An international team of researchers announced the development of the world’s most compact semiconductor laser that works in the visible range at room temperature. According to the authors of the research, the laser is a nanoparticle of only 310 nanometers in size (which is 3,000 times less than a millimeter) that can produce green coherent light at room temperature. The research article was published in ACS Nano.

This year, the international community of optical physicists celebrates the anniversary of a milestone event: 60 years ago, in the middle of May, American physicist Theodor Maiman demonstrated the operation of the first optical quantum generator - a laser. This gave way to a new era in which lasers have become an essential part of our lives.

Sixty years later, an international team of scientists, most of whom are from ITMO University, published a research where they demonstrated experimentally the world’s most compact semiconductor laser that works in the visible range at room temperature. This means that the coherent green light that it produces can be easily registered and even seen by a naked eye using a standard optical microscope.

It’s worth mentioning that the scientists succeeded in conquering the green part of the visible band which was considered problematic for nanolasers.

Material selection
The green gap problem hindered the creation of small green lasers based on metal-dielectric technology which has been successfully used in the creation of subwavelength lasers that work in the infrared (IR) band.

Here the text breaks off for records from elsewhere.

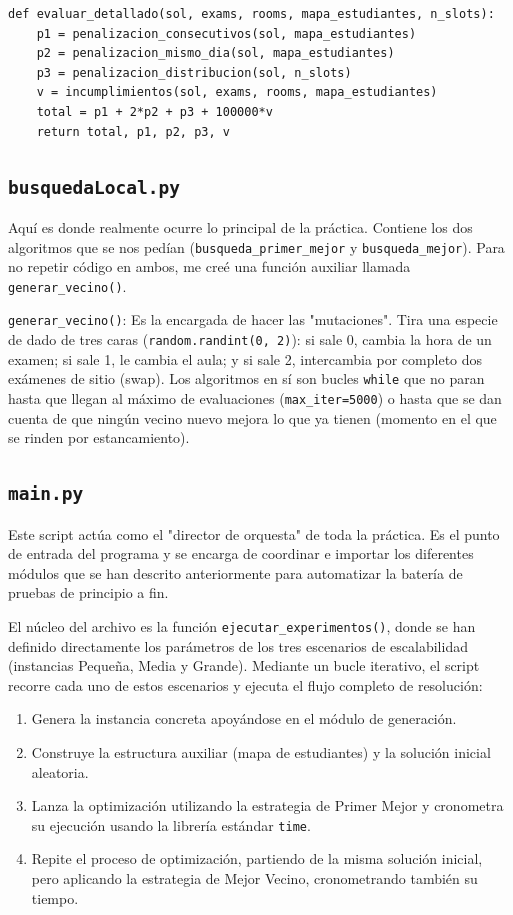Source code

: \documentclass[12pt]{article}
\begin{document}
\begin{lstlisting}[caption={Función de evaluación detallada en Python}]
def evaluar_detallado(sol, exams, rooms, mapa_estudiantes, n_slots):
    p1 = penalizacion_consecutivos(sol, mapa_estudiantes)
    p2 = penalizacion_mismo_dia(sol, mapa_estudiantes)
    p3 = penalizacion_distribucion(sol, n_slots)
    v = incumplimientos(sol, exams, rooms, mapa_estudiantes)
    total = p1 + 2*p2 + p3 + 100000*v
    return total, p1, p2, p3, v
\end{lstlisting}

\subsection{\texttt{busquedaLocal.py}}
Aquí es donde realmente ocurre lo principal de la práctica. Contiene los dos algoritmos que se nos pedían (\texttt{busqueda\_primer\_mejor} y \texttt{busqueda\_mejor}). Para no repetir código en ambos, me creé una función auxiliar llamada \texttt{generar\_vecino()}.

\texttt{generar\_vecino()}: Es la encargada de hacer las "mutaciones". Tira una especie de dado de tres caras (\texttt{random.randint(0, 2)}): si sale 0, cambia la hora de un examen; si sale 1, le cambia el aula; y si sale 2, intercambia por completo dos exámenes de sitio (swap). Los algoritmos en sí son bucles \texttt{while} que no paran hasta que llegan al máximo de evaluaciones (\texttt{max\_iter=5000}) o hasta que se dan cuenta de que ningún vecino nuevo mejora lo que ya tienen (momento en el que se rinden por estancamiento).

\subsection{\texttt{main.py}}
Este script actúa como el "director de orquesta" de toda la práctica. Es el punto de entrada del programa y se encarga de coordinar e importar los diferentes módulos que se han descrito anteriormente para automatizar la batería de pruebas de principio a fin.

El núcleo del archivo es la función \texttt{ejecutar\_experimentos()}, donde se han definido directamente los parámetros de los tres escenarios de escalabilidad (instancias Pequeña, Media y Grande). Mediante un bucle iterativo, el script recorre cada uno de estos escenarios y ejecuta el flujo completo de resolución:
\begin{enumerate}
    \item Genera la instancia concreta apoyándose en el módulo de generación.
    \item Construye la estructura auxiliar (mapa de estudiantes) y la solución inicial aleatoria.
    \item Lanza la optimización utilizando la estrategia de Primer Mejor y cronometra su ejecución usando la librería estándar \texttt{time}.
    \item Repite el proceso de optimización, partiendo de la misma solución inicial, pero aplicando la estrategia de Mejor Vecino, cronometrando también su tiempo.
\end{enumerate}
\end{document}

In order to solve these problems, a team of physicists and chemists from ITMO University and their foreign colleagues from the Australian National University, the Chalmers University of Technology and the University of Texas at Dallas decided to avoid the metal-dielectric designs and develop the fully dielectric concept, so they turned their attention to halide perovskite, which has prospective light-emitting properties due to high quantum efficiency of luminescence in the visible band. What’s more, the physical properties of perovskite allowed the researchers to come up with the laser’s original design.

Two in one
A traditional laser consists of two key elements – an active medium that allows it to generate coherent stimulated emission and an optical resonator that helps confine electromagnetic energy inside for a long time. Perovskite can provide both of these properties: a nanoparticle of a certain shape can act as both the active medium and the efficient resonator.

Despite the fact that perovskite has a cubic crystalline lattice and under the right conditions, its particles take on the shape that’s close to that of a cube on their own, producing a nanoparticle of a specific size, form and quality is not easy. You need special conditions.

But even this method produces particles of different sizes. After the synthesis, it was necessary to use complex theoretical modeling to identify the crystals that were good for the experiment. In the end, it turned out that those were particles of 310 nanometers in size.

How it works
But the crystal by itself is not a laser yet. In order to emit coherent light, one has to excite it or, as they say, “pump” it with energy until a stimulated emission occurs.

The uniqueness of the developed nanolaser is not limited to its small size. The novel design of nanoparticles allows for efficient confinement of the stimulated emission energy to provide a high enough amplification of electromagnetic fields for laser generation.

Prospects
Another important thing is that there is no need to apply external pressure or very low temperature for the nanoparticle to work as a laser. All the effects described in the research were produced at a regular atmospheric pressure and room temperature. This makes the technology attractive for specialists who focus on the creation of optical chips, sensors and other devices that use light to transfer and process information, including chips for optical computers.

The benefit of lasers that work in the visible range is that with all other properties being equal, they are smaller than red and infrared sources with the same properties. Thing is, the volume of the small lasers generally has a cubic dependence on the emission’s wavelength, and as the wavelength of green light is three times less than that of infrared light, the limit of miniaturization is a lot greater for green lasers. This is essential for the production of ultracompact components for future optical computer systems.

The article has been published in ACS Nano, one of the leading journals in the associated research field. It’s worth mentioning that it is indexed by Nature Index, a prestigious ranking that shows the level of research institutions with regard to not just the number of high-level articles, but also the contribution to them by authors from universities and institutes. According to this ranking, ITMO University is among Russia’s top three universities in physics, and also holds leading positions in several other categories.